## PROBLEM REQUIREMENTS
Retype, word for word, every line from the one holding "calculations and operations." through the one holding "## Screenshots" in the entries below, both included, and only those lines.

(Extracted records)
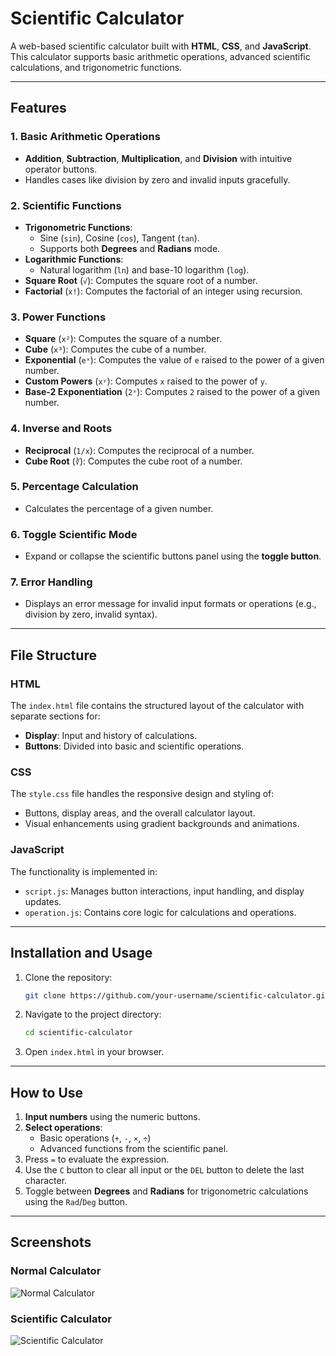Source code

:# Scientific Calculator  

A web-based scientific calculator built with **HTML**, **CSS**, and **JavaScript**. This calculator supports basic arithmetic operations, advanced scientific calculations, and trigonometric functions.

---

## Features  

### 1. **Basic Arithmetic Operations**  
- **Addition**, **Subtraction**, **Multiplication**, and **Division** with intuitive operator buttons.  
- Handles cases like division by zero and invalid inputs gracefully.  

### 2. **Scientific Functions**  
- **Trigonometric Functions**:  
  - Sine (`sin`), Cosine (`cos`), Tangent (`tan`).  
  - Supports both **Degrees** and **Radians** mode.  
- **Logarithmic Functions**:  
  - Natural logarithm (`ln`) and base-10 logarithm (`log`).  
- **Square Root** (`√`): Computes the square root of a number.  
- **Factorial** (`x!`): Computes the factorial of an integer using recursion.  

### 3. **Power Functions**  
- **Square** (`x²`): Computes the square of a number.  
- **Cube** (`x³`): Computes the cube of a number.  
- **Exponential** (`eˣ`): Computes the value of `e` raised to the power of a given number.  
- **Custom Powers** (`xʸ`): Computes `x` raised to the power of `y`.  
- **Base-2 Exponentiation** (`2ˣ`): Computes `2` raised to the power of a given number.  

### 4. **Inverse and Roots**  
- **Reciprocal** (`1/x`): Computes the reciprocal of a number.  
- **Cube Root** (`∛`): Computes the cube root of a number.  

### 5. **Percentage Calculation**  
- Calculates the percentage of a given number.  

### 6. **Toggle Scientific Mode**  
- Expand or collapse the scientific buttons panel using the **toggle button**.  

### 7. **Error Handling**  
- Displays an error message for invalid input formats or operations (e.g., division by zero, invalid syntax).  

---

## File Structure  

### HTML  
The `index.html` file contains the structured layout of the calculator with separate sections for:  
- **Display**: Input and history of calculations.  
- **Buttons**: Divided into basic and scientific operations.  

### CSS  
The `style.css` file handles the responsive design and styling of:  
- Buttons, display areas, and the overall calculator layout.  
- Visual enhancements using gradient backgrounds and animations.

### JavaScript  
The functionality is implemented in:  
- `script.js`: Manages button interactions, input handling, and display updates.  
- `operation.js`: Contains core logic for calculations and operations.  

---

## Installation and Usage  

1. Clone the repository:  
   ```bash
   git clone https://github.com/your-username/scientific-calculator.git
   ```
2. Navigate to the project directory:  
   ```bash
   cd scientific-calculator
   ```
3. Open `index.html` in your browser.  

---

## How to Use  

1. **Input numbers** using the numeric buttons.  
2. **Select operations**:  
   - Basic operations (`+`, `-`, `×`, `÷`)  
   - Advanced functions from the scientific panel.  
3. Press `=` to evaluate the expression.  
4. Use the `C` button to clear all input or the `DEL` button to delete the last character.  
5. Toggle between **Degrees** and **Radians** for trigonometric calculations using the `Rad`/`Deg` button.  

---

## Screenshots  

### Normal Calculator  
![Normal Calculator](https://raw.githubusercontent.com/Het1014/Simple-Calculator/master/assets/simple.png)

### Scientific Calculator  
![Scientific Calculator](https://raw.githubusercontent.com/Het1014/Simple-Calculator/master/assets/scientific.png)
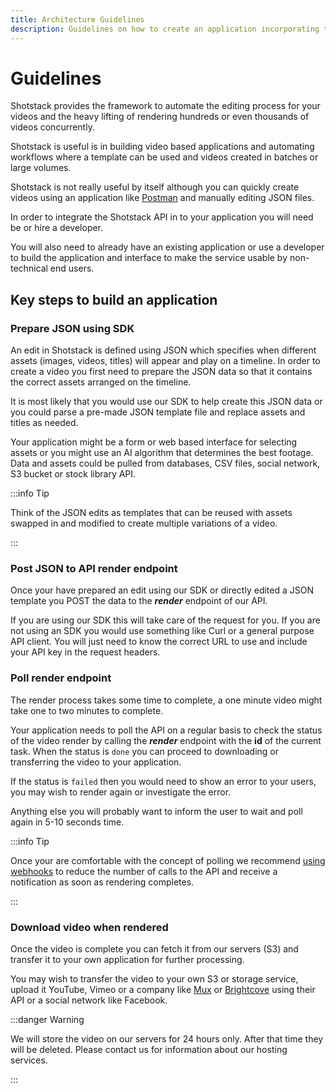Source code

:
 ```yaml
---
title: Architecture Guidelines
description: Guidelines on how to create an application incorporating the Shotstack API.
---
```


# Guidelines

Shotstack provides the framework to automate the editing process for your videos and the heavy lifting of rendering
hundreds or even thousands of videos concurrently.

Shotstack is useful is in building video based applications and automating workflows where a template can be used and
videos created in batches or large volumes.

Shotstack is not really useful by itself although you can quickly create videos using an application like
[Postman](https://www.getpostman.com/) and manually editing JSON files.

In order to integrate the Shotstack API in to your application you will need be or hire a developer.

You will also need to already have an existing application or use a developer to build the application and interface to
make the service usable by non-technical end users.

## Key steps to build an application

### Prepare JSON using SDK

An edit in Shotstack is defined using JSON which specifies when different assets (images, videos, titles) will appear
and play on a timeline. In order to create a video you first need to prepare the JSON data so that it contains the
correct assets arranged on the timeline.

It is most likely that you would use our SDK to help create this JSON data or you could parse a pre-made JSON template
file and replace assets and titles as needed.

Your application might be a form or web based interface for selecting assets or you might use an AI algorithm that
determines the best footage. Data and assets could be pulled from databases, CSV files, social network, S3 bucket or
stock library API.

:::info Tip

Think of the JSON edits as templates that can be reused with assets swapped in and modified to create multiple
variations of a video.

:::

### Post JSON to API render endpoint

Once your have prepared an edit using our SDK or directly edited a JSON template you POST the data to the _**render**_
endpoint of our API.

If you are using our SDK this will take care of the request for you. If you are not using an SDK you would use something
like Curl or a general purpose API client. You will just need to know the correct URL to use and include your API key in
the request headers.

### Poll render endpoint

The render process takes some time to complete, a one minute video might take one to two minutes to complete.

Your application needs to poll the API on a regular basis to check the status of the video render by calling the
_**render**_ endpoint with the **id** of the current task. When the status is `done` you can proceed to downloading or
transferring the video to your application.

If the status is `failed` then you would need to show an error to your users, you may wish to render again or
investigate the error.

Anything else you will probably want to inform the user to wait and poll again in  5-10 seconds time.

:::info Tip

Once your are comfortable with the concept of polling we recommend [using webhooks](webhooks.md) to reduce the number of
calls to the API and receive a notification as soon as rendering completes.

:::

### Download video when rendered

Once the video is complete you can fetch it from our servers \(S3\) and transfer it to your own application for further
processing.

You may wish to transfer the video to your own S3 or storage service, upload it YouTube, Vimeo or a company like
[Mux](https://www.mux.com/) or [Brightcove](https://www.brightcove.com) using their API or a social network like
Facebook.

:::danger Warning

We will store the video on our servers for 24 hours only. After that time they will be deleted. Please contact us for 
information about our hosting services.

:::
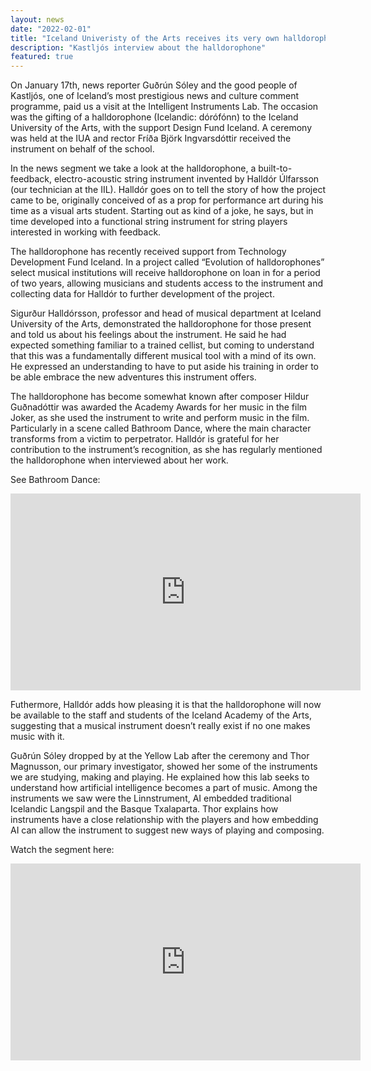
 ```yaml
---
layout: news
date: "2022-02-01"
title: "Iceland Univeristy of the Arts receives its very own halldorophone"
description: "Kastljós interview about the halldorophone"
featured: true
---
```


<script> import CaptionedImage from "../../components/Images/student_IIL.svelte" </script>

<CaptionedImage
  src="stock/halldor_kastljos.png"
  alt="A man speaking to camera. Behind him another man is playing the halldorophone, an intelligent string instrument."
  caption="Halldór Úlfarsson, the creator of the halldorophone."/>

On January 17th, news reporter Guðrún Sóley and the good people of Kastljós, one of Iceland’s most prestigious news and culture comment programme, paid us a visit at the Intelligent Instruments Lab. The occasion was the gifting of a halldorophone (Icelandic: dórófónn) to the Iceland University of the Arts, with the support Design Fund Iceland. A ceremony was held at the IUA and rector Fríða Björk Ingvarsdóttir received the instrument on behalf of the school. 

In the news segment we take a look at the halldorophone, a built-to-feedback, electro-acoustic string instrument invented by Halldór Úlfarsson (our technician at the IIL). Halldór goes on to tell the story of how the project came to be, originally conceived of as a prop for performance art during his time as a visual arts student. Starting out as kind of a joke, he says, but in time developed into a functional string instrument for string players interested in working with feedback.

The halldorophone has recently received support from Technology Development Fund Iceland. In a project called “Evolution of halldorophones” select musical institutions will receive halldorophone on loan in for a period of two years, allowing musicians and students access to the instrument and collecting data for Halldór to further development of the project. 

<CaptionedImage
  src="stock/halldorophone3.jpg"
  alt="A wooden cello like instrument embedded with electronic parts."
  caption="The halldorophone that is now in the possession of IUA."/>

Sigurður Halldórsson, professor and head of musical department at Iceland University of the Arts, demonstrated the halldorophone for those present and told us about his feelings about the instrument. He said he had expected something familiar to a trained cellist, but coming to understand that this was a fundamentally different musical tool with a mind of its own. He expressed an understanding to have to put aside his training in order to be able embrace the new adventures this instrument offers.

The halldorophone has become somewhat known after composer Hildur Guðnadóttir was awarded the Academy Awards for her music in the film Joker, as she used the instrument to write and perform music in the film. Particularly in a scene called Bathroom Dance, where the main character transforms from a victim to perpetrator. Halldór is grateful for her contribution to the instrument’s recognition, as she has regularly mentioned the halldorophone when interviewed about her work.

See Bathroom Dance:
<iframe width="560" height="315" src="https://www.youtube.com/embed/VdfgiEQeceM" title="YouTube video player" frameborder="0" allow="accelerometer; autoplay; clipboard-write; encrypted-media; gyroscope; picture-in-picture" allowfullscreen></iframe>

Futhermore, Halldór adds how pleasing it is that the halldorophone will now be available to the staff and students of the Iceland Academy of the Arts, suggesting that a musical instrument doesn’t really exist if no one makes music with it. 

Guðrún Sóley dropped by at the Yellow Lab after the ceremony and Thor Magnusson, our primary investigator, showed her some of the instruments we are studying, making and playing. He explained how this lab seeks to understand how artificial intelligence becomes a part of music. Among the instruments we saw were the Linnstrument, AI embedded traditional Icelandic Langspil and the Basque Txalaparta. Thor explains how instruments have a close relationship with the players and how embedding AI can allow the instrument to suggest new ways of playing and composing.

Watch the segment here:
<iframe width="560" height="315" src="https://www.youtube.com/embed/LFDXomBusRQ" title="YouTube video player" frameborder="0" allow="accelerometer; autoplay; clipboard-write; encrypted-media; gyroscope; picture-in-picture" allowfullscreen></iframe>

## TASK RESULT
- `operation.js`: Contains core logic for calculations and operations.  

---

## Installation and Usage  

1. Clone the repository:  
   ```bash
   git clone https://github.com/your-username/scientific-calculator.git
   ```
2. Navigate to the project directory:  
   ```bash
   cd scientific-calculator
   ```
3. Open `index.html` in your browser.  

---

## How to Use  

1. **Input numbers** using the numeric buttons.  
2. **Select operations**:  
   - Basic operations (`+`, `-`, `×`, `÷`)  
   - Advanced functions from the scientific panel.  
3. Press `=` to evaluate the expression.  
4. Use the `C` button to clear all input or the `DEL` button to delete the last character.  
5. Toggle between **Degrees** and **Radians** for trigonometric calculations using the `Rad`/`Deg` button.  

---

## Screenshots  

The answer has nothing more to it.